August Burda jacket---finished

Anyway, I did manage to motivate myself to stitch up the last of the lining hem on this jacket (first mentioned here), which has been hovering between wadder and UFO status for the last month and a half. It’s my first (and so far only) stab at a Burda magazine pattern; I guess I need to make at least one more thing from this issue to justify buying the magazine, otherwise I might as well have bought the pattern off the website ;). The biggest problem with it is that for some reason I cannot fathom, the shoulder seam is wonky. It sits in the right place at my neck, but angles backwards from there. Which means that when matching the shoulder seam to the top of the sleeve, it hung and pulled very strangely. Basically I had to pretend that the apex of the sleeve-cap matched up with a point about and inch and a half in front of the

August Burda Jacket---Back

actual shoulder seam. And they’re still a bit wonky. A more minor problem is that it’s a petite. I made the 18, which is allegedly the petite equivalent of my regular 36, but somehow when I got the lining in it became really snug. Maybe I should’ve gone up a size… or done an FBA? Seriously, if I need an FBA, it’s pretty silly, folks.

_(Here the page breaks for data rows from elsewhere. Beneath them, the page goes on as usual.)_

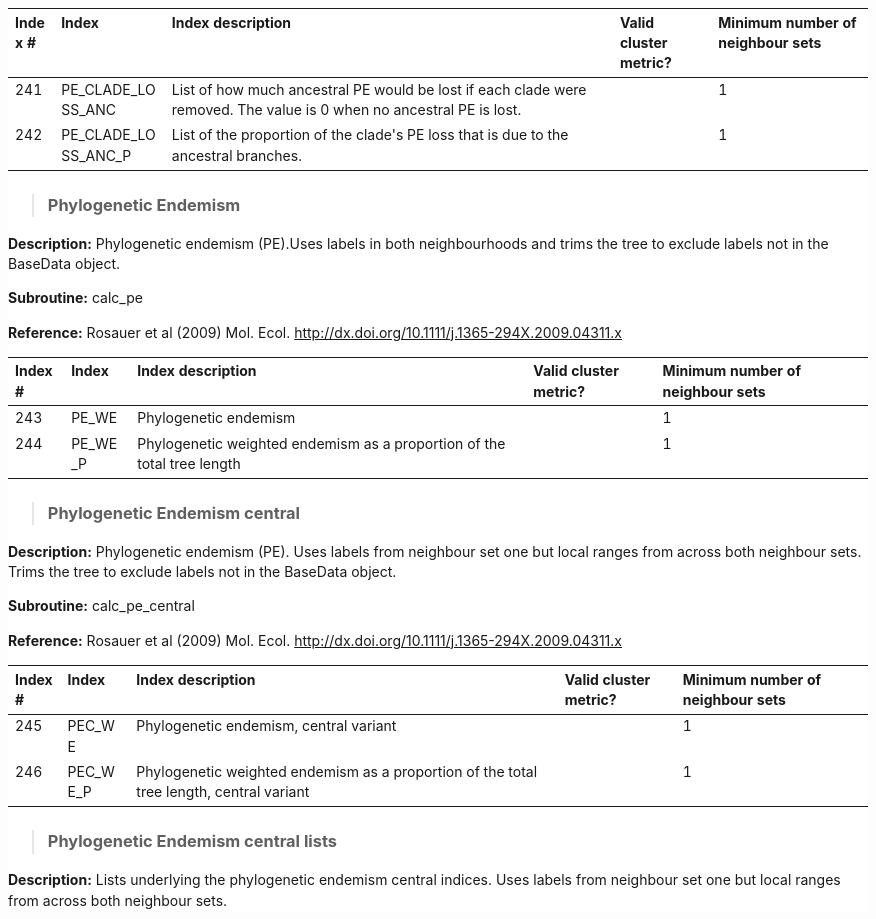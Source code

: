 | **Index #** | **Index** | **Index description** | **Valid cluster metric?** | **Minimum number of neighbour sets** |
|:------------|:----------|:----------------------|:--------------------------|:-------------------------------------|
| 241 | PE\_CLADE\_LOSS\_ANC | List of how much ancestral PE would be lost if each clade were removed.  The value is 0 when no ancestral PE is lost. |   | 1 |
| 242 | PE\_CLADE\_LOSS\_ANC\_P | List of the proportion of the clade's PE loss that is due to the ancestral branches. |   | 1 |







> ### Phylogenetic Endemism ###

**Description:**   Phylogenetic endemism (PE).Uses labels in both neighbourhoods and trims the tree to exclude labels not in the BaseData object.

**Subroutine:**   calc\_pe

**Reference:**   Rosauer et al (2009) Mol. Ecol. http://dx.doi.org/10.1111/j.1365-294X.2009.04311.x


| **Index #** | **Index** | **Index description** | **Valid cluster metric?** | **Minimum number of neighbour sets** |
|:------------|:----------|:----------------------|:--------------------------|:-------------------------------------|
| 243 | PE\_WE | Phylogenetic endemism |   | 1 |
| 244 | PE\_WE\_P | Phylogenetic weighted endemism as a proportion of the total tree length |   | 1 |







> ### Phylogenetic Endemism central ###

**Description:**   Phylogenetic endemism (PE).
Uses labels from neighbour set one but local ranges from across
both neighbour sets.
Trims the tree to exclude labels not in the BaseData object.


**Subroutine:**   calc\_pe\_central

**Reference:**   Rosauer et al (2009) Mol. Ecol. http://dx.doi.org/10.1111/j.1365-294X.2009.04311.x


| **Index #** | **Index** | **Index description** | **Valid cluster metric?** | **Minimum number of neighbour sets** |
|:------------|:----------|:----------------------|:--------------------------|:-------------------------------------|
| 245 | PEC\_WE | Phylogenetic endemism, central variant |   | 1 |
| 246 | PEC\_WE\_P | Phylogenetic weighted endemism as a proportion of the total tree length, central variant |   | 1 |







> ### Phylogenetic Endemism central lists ###

**Description:**   Lists underlying the phylogenetic endemism central indices.
Uses labels from neighbour set one but local ranges from across
both neighbour sets.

These are, of course, all the reasons why you do a muslin, but when your thick wool fashion fabric came from the thrift store for three bucks… well, I rush in.

Being a petite, it is quite short, but we’ve already discussed the disproportions between my limb-length and body length ad nauseum :). I could’ve added half an inch above the waist, perhaps, but it works. Most importantly, it conceivably gives me something to wear right now when my awesome winter coat is still a wee bit too warm.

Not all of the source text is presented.